** TASK **
Working from the listing below, pick each line containing the word "textured" and copy it.

** MATERIAL FOR THIS TASK **
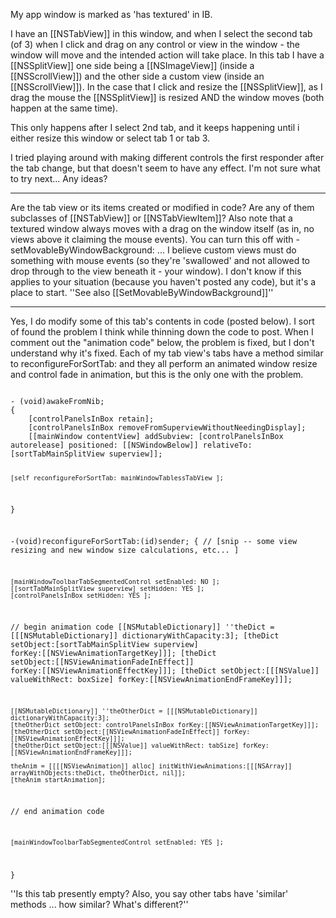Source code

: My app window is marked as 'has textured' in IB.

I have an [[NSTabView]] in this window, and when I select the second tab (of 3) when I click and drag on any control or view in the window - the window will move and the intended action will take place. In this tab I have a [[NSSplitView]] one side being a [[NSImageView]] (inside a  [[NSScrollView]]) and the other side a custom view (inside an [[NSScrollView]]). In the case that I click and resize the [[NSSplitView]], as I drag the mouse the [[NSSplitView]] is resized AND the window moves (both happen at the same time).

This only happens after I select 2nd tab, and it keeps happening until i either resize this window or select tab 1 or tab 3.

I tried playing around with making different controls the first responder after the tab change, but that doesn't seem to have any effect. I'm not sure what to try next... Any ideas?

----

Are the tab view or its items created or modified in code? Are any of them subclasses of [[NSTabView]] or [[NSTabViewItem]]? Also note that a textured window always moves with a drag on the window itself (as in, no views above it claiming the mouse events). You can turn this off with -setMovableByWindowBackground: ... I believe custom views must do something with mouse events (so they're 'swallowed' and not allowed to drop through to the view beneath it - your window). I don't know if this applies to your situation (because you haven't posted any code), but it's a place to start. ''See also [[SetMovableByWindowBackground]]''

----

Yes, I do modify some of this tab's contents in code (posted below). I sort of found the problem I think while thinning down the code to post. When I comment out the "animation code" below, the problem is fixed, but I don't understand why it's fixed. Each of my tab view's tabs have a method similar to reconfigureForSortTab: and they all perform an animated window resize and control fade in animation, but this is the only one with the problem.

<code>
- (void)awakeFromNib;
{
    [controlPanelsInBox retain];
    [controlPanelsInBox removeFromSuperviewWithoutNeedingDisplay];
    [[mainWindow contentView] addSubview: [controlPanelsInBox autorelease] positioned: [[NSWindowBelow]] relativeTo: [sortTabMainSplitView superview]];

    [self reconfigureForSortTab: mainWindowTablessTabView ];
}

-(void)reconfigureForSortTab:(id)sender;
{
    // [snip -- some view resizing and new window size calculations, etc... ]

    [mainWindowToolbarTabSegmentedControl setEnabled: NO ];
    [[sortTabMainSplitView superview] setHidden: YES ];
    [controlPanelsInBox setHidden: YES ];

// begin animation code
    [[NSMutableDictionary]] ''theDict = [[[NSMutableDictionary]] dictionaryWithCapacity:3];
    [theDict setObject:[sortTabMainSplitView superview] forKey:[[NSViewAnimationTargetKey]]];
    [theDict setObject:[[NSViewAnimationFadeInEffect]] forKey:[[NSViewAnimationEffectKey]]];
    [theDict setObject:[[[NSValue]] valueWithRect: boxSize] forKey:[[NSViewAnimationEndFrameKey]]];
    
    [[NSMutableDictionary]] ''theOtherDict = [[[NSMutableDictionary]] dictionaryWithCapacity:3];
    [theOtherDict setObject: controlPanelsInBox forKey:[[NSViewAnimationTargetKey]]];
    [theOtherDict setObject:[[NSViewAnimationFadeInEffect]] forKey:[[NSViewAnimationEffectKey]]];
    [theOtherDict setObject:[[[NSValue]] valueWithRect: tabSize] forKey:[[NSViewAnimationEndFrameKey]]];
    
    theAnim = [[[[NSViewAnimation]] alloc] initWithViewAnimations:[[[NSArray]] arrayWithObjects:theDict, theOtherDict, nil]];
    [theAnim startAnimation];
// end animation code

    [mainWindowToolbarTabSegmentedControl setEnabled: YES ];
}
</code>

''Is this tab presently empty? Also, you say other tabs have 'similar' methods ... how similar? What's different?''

** SOLVED EXERCISE **
: My app window is marked as 'has textured' in IB.
Are the tab view or its items created or modified in code? Are any of them subclasses of [[NSTabView]] or [[NSTabViewItem]]? Also note that a textured window always moves with a drag on the window itself (as in, no views above it claiming the mouse events). You can turn this off with -setMovableByWindowBackground: ... I believe custom views must do something with mouse events (so they're 'swallowed' and not allowed to drop through to the view beneath it - your window). I don't know if this applies to your situation (because you haven't posted any code), but it's a place to start. ''See also [[SetMovableByWindowBackground]]''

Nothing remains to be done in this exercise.